Plain-text document sources:

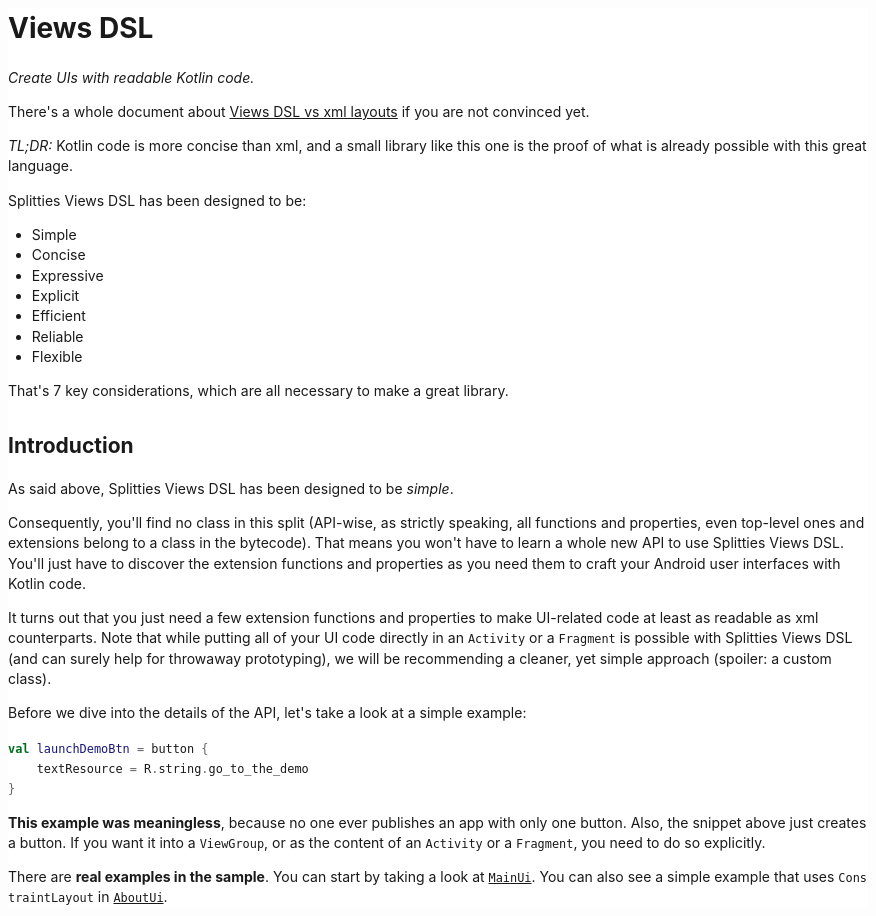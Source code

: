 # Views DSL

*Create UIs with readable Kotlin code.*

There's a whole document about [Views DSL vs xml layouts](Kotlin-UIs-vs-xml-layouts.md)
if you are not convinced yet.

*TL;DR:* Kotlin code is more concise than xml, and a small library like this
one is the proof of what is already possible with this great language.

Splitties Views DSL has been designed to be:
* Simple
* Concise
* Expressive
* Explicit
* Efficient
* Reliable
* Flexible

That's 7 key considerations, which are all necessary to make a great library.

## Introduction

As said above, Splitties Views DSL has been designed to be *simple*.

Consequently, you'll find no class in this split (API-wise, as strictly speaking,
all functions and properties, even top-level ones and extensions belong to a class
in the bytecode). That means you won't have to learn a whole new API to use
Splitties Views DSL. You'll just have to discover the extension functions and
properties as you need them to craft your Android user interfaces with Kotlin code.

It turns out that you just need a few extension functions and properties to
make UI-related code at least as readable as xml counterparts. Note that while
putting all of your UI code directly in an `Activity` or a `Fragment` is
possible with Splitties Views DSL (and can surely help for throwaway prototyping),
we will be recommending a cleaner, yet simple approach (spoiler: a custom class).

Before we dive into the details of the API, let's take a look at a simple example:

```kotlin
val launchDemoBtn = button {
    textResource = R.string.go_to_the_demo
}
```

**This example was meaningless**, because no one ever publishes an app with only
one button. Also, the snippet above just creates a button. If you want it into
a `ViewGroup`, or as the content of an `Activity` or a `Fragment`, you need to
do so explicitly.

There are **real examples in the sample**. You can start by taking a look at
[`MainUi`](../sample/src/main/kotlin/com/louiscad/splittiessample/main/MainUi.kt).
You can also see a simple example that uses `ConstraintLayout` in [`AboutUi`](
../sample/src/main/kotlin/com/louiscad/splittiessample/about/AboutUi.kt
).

---

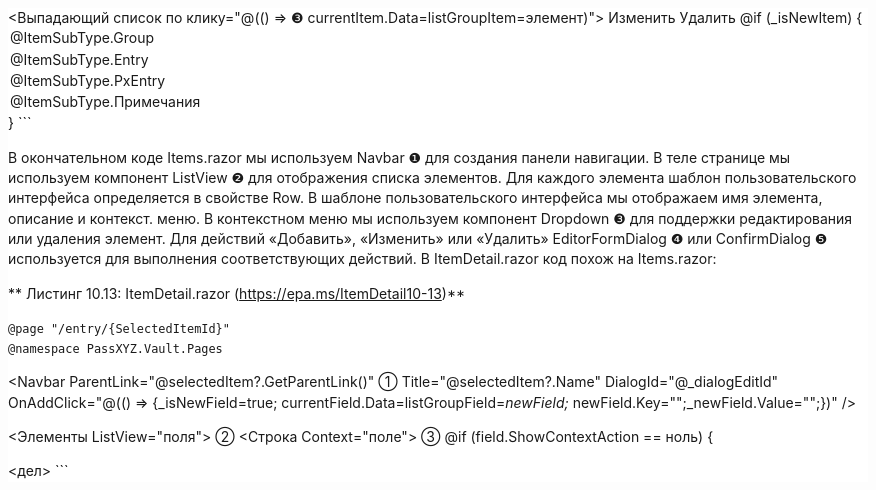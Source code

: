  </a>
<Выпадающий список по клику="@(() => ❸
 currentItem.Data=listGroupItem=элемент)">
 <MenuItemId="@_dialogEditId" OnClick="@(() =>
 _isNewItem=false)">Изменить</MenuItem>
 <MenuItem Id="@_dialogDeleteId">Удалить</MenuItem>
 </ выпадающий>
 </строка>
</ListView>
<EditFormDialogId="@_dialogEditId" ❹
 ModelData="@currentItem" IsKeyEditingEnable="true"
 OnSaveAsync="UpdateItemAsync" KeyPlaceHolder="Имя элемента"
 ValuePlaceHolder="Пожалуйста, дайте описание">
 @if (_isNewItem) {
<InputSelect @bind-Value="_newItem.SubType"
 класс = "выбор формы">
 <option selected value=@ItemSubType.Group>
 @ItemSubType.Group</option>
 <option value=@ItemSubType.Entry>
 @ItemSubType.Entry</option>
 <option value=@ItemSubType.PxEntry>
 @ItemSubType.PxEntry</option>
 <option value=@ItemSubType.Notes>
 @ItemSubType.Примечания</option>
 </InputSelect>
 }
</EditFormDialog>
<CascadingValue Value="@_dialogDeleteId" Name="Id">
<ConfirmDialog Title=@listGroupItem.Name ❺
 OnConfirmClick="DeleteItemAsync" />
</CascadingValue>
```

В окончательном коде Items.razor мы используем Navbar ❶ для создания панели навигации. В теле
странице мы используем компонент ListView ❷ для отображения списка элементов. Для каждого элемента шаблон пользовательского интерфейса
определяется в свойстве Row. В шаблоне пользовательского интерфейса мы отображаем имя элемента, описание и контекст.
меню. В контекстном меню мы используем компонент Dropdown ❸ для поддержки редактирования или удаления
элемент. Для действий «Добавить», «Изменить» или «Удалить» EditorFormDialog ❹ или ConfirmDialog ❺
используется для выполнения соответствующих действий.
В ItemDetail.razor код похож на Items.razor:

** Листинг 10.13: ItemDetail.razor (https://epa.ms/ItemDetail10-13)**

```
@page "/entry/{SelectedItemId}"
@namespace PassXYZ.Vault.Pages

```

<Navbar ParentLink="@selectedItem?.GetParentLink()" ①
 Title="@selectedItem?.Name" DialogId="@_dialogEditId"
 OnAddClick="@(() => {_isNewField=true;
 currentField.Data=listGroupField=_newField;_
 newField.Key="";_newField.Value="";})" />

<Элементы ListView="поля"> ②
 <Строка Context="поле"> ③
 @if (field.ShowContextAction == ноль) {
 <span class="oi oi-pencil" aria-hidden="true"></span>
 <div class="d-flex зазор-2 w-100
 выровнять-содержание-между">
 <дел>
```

__Work to be completed__.
All lines carrying the word "been" must be copied from the data above.

__Answer section__.
Splitties Views DSL has been designed to be:
As said above, Splitties Views DSL has been designed to be *simple*.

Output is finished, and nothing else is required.